__Problem__
Once the line with "Individual MeasureReport Profile]|" is found in the entries below, print it and each following line exactly, stopping after the line with "The Figure 3-22"; print nothing else.
-- Records shown follows --
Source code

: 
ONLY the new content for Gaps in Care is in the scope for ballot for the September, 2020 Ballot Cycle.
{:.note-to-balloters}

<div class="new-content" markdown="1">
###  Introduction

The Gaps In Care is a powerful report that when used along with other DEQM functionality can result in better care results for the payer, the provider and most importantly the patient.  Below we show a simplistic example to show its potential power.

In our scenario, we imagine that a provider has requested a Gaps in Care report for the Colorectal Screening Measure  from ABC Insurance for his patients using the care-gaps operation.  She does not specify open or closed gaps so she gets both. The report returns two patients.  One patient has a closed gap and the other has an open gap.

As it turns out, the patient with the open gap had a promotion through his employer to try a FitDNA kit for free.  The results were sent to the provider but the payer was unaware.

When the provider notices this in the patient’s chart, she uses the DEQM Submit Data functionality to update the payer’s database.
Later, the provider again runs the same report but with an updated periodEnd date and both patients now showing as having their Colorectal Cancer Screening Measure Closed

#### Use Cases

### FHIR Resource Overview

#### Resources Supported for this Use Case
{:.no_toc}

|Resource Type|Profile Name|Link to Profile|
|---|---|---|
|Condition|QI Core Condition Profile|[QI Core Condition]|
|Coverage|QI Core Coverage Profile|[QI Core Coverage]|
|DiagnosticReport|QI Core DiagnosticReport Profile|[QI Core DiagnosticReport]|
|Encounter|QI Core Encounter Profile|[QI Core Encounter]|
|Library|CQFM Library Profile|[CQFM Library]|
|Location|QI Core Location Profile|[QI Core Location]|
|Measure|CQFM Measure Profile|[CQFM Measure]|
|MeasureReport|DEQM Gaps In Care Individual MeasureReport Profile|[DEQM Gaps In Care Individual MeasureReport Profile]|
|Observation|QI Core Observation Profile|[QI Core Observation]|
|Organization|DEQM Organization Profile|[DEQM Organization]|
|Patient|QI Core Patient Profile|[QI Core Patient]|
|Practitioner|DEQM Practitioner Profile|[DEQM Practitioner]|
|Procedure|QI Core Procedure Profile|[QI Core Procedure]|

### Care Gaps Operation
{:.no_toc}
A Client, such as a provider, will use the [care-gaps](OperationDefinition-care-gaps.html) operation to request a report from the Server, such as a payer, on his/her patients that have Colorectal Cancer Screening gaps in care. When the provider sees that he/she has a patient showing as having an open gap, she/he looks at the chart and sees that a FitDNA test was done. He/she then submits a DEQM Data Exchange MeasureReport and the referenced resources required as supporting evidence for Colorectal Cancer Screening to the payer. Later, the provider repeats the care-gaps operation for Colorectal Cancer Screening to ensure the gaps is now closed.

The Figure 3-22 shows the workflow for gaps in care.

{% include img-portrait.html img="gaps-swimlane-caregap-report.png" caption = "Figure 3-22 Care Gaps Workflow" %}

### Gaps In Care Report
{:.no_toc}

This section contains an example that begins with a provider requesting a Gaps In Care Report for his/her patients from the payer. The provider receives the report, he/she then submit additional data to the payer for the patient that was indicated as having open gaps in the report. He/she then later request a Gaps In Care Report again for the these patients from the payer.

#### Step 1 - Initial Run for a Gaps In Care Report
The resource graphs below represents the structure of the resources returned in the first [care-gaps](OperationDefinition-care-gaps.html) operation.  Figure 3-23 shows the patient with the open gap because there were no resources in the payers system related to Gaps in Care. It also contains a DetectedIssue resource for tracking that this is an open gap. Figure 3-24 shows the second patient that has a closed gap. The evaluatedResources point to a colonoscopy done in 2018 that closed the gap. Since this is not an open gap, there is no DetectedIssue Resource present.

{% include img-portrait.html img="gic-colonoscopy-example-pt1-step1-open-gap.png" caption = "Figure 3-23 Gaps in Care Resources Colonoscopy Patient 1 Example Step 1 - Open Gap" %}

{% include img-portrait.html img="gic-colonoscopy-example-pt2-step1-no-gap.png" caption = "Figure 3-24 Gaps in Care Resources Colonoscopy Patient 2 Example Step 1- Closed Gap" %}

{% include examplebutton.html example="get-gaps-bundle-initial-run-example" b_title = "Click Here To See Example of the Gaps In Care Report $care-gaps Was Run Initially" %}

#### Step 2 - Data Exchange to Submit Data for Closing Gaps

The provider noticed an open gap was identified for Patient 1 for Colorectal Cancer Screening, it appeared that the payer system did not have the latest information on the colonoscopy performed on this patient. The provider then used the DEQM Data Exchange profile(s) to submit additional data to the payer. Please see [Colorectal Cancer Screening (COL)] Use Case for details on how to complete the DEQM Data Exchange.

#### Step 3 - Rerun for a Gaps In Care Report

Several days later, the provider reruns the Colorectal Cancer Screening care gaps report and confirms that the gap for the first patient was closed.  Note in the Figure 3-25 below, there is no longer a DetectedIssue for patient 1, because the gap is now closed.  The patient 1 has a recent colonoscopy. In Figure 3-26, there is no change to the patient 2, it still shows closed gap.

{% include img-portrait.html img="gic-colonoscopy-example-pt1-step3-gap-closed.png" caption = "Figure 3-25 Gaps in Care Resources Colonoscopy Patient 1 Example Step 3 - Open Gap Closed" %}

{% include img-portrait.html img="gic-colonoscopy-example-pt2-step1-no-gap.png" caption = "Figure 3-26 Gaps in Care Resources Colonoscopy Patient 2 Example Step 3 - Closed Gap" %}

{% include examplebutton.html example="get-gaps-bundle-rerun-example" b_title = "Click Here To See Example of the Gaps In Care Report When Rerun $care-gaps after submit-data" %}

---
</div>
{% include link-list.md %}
-- Records shown concluded --
-- Records shown follows --
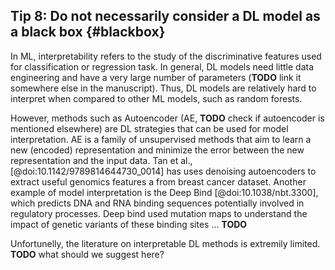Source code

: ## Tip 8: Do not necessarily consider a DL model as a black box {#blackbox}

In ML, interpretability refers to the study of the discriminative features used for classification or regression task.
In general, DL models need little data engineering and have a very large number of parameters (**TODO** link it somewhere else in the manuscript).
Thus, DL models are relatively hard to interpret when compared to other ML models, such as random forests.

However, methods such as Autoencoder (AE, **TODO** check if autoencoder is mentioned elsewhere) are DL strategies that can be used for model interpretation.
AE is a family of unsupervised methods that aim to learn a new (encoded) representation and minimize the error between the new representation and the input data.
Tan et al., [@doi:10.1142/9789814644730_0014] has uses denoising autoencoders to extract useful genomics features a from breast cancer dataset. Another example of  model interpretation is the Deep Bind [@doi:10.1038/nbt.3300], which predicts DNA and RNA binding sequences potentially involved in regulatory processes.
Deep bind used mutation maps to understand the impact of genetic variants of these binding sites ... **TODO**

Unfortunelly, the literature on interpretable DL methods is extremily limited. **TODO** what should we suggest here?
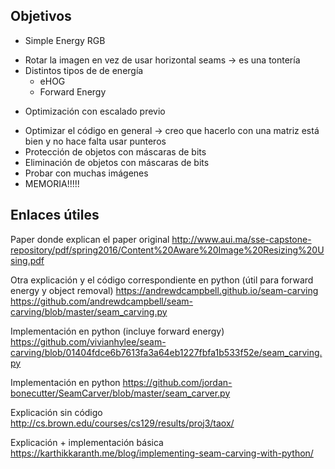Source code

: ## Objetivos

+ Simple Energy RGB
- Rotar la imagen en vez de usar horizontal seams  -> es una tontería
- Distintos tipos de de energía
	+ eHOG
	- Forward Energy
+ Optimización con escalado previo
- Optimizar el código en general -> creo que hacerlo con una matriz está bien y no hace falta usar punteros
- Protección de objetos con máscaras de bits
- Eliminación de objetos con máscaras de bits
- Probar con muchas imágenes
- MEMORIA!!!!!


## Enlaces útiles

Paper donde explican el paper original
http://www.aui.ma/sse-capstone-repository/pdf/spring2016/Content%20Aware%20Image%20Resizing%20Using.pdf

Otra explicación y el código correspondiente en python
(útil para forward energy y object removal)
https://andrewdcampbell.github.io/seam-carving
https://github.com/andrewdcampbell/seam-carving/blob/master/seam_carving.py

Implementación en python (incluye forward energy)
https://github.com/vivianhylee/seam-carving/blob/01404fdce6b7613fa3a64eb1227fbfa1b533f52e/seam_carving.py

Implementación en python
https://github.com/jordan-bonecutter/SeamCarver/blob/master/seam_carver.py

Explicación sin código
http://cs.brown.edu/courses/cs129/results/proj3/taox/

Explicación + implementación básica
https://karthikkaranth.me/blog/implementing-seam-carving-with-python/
-- Records shown concluded --
__Response below__
|MeasureReport|DEQM Gaps In Care Individual MeasureReport Profile|[DEQM Gaps In Care Individual MeasureReport Profile]|
|Observation|QI Core Observation Profile|[QI Core Observation]|
|Organization|DEQM Organization Profile|[DEQM Organization]|
|Patient|QI Core Patient Profile|[QI Core Patient]|
|Practitioner|DEQM Practitioner Profile|[DEQM Practitioner]|
|Procedure|QI Core Procedure Profile|[QI Core Procedure]|

### Care Gaps Operation
{:.no_toc}
A Client, such as a provider, will use the [care-gaps](OperationDefinition-care-gaps.html) operation to request a report from the Server, such as a payer, on his/her patients that have Colorectal Cancer Screening gaps in care. When the provider sees that he/she has a patient showing as having an open gap, she/he looks at the chart and sees that a FitDNA test was done. He/she then submits a DEQM Data Exchange MeasureReport and the referenced resources required as supporting evidence for Colorectal Cancer Screening to the payer. Later, the provider repeats the care-gaps operation for Colorectal Cancer Screening to ensure the gaps is now closed.

The Figure 3-22 shows the workflow for gaps in care.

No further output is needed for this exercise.